William Keegan in last Sunday's Observer:
… my strong impression is that the public squabbling has done the Labour Party a lot of harm.
Confirmation of this came in Friday's Guardian:
The scale of the challenge facing Gordon Brown as Labour's likely next leader is revealed today by a Guardian/ICM poll showing that voters believe David Cameron would make a more effective prime minister and that Britain will be better off if Labour loses the next election. … its reputation for unity and direction has taken a battering, with the chancellor, accused by some of prompting the leadership crisis, appearing to receive much of the blame.
Martin Kettle: 'every step Labour takes towards the Brown succession is now also a step towards electoral defeat'.
The British people have put their trust in us. A new dawn has broken.
… it will be a government that seeks to restore trust in politics in this country. That cleans it up, that decentralizes it, that gives people hope once again that politics is and always should be about the service of the public. And it shall be a government, too, that gives this country strength and confidence in leadership both at home and abroad, particularly in respect of Europe.

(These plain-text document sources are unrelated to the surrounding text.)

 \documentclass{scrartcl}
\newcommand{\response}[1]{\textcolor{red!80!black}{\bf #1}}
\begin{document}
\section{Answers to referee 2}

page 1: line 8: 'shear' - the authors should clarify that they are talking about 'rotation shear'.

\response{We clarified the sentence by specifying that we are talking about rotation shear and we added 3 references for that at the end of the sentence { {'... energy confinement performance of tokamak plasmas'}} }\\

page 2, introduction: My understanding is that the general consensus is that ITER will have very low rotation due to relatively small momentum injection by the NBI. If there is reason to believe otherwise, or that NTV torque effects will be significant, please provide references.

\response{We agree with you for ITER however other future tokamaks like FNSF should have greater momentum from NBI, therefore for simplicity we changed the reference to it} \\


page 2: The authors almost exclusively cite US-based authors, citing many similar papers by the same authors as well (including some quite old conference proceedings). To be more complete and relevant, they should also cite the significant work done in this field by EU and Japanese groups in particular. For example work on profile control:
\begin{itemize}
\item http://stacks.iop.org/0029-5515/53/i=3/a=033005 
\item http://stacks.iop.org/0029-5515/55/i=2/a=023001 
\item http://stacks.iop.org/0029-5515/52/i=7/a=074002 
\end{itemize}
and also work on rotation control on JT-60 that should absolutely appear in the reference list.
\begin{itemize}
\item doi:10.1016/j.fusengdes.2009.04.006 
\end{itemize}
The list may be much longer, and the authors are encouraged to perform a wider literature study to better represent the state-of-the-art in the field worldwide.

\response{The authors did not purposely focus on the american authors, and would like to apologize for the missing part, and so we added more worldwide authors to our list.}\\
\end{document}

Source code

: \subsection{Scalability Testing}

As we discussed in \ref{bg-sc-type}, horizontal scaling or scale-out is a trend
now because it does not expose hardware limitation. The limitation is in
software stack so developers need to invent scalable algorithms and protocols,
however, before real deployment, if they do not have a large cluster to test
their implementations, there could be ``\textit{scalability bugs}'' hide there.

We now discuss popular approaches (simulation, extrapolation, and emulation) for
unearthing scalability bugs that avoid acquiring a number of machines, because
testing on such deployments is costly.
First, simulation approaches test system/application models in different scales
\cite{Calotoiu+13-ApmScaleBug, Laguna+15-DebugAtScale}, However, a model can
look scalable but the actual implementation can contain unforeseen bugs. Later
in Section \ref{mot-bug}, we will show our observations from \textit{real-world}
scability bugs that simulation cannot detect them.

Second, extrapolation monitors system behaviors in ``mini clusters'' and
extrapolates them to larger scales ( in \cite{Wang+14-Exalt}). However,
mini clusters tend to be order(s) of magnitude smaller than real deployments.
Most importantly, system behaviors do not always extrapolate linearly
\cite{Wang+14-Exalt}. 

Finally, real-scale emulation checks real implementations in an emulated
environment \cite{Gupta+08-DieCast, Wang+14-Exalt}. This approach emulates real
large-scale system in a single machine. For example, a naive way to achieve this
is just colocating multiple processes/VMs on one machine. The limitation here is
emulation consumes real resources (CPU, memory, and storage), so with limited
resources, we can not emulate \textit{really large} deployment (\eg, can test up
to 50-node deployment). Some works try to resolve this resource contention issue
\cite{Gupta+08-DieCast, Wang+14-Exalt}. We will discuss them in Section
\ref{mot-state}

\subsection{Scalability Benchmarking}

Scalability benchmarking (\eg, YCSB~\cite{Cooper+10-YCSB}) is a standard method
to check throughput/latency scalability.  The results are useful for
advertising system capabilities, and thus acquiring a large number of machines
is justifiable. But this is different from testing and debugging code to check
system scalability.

It shall be a government rooted in strong values, the values of justice and progress and community, the values that have guided me all my political life. But a government ready with the courage to embrace the new ideas necessary to make those values live again for today's world -- a government of practical measures in pursuit of noble causes. That is our objective for the people of Britain.
Above all, we have secured a mandate to bring this nation together, to unite us -- one Britain, one nation in which our ambition for ourselves is matched by our sense of compassion and decency and duty towards other people. Simple values, but the right ones.
Dawn of Hope, indeed. Craig Brown: 'In fact, fear was one of the most successful growth industries of the Tony Years.'
I was rifling books, trying to find where Freud (?) talks about how what a people forget in their History is as, or more, important than what they remember, when I stumbled over another quotation I'd also been trying to track down for a while. Nietzsche (Human, All Too Human,1878, Hollingdale translation, Penguin, 1977):
The point of honesty in deception. — With all great deceivers there is a noteworthy occurrence to which they owe their power. In the actual act of deception … they are overcome by belief in themselves: it is this which then speaks so miraculously and compellingly to those who surround them.
Thank God for satirists. Their power may be limited (I guess everyone knows Peter Cook's remark about the Berlin satirical cabaret clubs of the 1930s which 'did so much to prevent the rise of Adolf Hitler'), yet it still exists. There was a world-weariness about Armando Iannucci's column in today's Observer ('I don't know whether to be cheered by the fact that things haven't got much worse, after all, or depressed by the knowledge that neither have they got any better'), but it was a great column:
I'm about to quote something someone actually said. I'm finding I'm doing this more and more. Normally, with the party conference season upon us, I look forward to making up the sort of weird, meaningless, verbless sentences politicians deploy in their speeches. 'Forward to an exciting burst of tomorrows' and that sort of thing.
But now I find quoting actual politician's sentences is even better. My favourites so far are David Cameron's: 'I think more young people should be forced to become volunteers', Tony Blair's warning to Iran that 'no country has the right to interfere in the internal affairs of Iraq', and George Bush's: 'The Iraqi insurgents are being defeated; that's why they're continuing to fight.'
When all this is over, the question remains — what was our role in the Tony Years? (Craig Brown: 'Were we the tight-lipped ventriloquist, and he the all-talking, all-winking dummy? Or were the roles reversed?'.) I'm late in coming to J G Ballard (he's glaringly absent from the curriculum, the exception being the popular Empire of the Sun). Here he is, writing in the New Statesman earlier this month:
We will all miss Tony Blair
Autumn is almost here, and the new political season approaches in a half-hearted way, the last act of an overlong play that has begun to bore the audience. All the same, I suspect that we will miss Tony Blair when he is gone. The boyish charm is fraying but still intact. The exhaustion, the desperate need to convince everyone of the truth of his own delusions, the raw emotions worn as a kind of exoskeleton, all show one of the great actor-managers in heroic decline. Blair may be the last British prime minister able to trade openly on his emotions. He knows that we are secretly rather drawn to bad acting and are happy to collude in his exposure of his weaknesses.
He is the beaten husband, still in charge of the car keys and the TV remote, but aware that the rest of the household despises him and is impatient for him to bring down the curtain. He jokes and winces, and makes fun of his own despair. The longer he hangs on, the more he can steer us towards the steamy, emotional bath we were happy to help him prepare. Would he like to drown us? After all, we like being lied to, we like promises that will never be kept, we like being locked into his smiling neediness.
His successor is likely to give us a shock, especially if it is Gordon Brown, the greatest mystery in British politics for the past 50 years. High in intelligence and self-control, but zero for acting skills and emotional martyrdom. Will we be happy with him? I seriously doubt it. Perhaps only damaged actors can lead modern societies down the crooked paths that they prefer.